'''
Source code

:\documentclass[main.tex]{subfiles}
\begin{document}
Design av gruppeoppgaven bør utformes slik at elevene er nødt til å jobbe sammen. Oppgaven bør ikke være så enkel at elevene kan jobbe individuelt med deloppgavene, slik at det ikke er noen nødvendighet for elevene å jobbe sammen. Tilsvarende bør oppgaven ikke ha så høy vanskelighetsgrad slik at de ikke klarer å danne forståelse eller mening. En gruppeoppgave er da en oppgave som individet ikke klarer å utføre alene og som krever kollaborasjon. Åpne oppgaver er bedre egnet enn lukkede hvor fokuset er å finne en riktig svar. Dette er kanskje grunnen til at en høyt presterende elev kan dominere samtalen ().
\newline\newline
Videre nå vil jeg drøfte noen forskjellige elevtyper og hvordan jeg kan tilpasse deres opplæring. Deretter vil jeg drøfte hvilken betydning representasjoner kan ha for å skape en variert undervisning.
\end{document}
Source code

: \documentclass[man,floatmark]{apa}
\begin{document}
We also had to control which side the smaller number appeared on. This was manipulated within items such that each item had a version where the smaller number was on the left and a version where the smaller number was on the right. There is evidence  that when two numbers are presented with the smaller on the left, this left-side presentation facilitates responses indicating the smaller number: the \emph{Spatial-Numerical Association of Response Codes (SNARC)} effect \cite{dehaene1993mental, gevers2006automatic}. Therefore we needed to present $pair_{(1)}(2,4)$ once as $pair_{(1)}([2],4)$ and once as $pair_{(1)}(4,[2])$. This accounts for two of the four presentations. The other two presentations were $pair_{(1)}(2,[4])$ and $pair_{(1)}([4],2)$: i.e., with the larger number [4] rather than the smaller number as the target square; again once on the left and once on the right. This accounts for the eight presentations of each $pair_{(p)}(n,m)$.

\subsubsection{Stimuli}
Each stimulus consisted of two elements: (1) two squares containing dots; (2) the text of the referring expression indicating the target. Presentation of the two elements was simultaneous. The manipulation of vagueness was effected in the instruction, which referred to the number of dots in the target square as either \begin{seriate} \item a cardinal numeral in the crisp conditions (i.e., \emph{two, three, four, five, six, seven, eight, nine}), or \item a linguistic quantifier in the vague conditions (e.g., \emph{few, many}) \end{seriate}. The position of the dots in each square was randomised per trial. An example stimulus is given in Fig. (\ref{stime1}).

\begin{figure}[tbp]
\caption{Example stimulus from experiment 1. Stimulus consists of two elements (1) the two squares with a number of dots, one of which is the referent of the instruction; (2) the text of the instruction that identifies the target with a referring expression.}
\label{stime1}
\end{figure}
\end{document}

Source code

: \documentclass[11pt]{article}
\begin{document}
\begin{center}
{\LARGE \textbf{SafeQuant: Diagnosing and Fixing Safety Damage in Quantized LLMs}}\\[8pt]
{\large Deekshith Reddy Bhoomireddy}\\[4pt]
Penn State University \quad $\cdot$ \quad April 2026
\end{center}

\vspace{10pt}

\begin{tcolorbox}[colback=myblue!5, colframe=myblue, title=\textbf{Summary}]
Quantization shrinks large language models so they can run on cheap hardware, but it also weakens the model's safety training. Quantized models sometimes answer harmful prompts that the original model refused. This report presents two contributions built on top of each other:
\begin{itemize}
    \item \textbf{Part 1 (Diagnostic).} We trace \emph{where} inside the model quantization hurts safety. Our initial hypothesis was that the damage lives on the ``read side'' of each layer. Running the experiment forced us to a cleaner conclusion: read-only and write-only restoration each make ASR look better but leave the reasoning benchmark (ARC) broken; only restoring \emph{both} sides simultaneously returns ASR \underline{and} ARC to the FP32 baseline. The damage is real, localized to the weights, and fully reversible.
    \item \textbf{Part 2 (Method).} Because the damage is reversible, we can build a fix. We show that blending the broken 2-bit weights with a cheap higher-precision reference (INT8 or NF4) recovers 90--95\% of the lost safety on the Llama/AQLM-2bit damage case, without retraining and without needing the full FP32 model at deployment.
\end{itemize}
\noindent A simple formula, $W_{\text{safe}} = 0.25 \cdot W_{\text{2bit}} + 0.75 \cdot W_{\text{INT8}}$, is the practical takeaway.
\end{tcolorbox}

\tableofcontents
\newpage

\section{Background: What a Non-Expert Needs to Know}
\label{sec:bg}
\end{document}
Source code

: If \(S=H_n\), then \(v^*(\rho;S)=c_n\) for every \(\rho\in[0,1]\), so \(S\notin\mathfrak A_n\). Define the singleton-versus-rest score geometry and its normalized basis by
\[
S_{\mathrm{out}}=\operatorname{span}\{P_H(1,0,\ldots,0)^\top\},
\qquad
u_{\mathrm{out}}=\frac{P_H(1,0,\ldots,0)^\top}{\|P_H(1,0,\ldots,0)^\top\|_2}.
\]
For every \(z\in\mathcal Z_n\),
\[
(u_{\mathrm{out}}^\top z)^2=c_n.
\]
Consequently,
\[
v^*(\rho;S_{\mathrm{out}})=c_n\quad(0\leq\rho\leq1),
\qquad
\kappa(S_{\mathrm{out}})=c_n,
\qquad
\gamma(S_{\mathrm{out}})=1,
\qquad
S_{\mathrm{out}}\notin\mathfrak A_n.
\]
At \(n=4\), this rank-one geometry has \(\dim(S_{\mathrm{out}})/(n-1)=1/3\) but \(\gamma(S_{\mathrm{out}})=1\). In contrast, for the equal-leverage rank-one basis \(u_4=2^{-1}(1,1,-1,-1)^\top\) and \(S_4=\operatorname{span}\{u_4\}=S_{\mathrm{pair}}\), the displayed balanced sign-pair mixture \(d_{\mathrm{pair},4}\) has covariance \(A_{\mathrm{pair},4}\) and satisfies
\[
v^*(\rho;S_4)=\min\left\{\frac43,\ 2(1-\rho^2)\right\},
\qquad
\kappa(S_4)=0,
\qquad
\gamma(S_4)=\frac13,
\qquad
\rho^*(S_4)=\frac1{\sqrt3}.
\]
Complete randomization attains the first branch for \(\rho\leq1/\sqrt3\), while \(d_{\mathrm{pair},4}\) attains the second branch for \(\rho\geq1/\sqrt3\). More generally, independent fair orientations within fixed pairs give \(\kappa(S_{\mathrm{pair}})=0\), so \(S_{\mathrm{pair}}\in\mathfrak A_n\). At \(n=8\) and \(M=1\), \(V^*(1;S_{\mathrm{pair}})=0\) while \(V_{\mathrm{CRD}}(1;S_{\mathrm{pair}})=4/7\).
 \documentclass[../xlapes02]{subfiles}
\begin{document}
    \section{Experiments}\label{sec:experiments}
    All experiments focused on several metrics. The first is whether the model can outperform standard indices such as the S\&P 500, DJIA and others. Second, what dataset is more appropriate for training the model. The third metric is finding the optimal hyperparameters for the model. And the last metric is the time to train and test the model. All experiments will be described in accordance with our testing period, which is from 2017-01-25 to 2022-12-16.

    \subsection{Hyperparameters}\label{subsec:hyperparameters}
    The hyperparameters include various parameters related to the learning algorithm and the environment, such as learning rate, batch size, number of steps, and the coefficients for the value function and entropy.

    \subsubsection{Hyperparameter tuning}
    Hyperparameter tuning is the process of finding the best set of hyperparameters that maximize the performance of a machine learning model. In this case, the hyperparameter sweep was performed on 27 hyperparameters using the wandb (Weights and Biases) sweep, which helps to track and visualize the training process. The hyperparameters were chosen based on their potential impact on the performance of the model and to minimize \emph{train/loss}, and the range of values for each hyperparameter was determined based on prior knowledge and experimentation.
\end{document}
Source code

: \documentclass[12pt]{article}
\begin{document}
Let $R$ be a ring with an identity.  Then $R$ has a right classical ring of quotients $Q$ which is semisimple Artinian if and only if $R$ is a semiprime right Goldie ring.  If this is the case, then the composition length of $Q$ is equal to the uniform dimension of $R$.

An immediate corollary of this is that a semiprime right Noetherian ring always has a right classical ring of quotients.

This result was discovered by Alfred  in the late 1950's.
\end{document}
'''
▶ _Task brief_:
Every line in the records above that contains the word "gamma" is to be copied out.

▶ _Exercise response_:
\gamma(S_{\mathrm{out}})=1,
At \(n=4\), this rank-one geometry has \(\dim(S_{\mathrm{out}})/(n-1)=1/3\) but \(\gamma(S_{\mathrm{out}})=1\). In contrast, for the equal-leverage rank-one basis \(u_4=2^{-1}(1,1,-1,-1)^\top\) and \(S_4=\operatorname{span}\{u_4\}=S_{\mathrm{pair}}\), the displayed balanced sign-pair mixture \(d_{\mathrm{pair},4}\) has covariance \(A_{\mathrm{pair},4}\) and satisfies
\gamma(S_4)=\frac13,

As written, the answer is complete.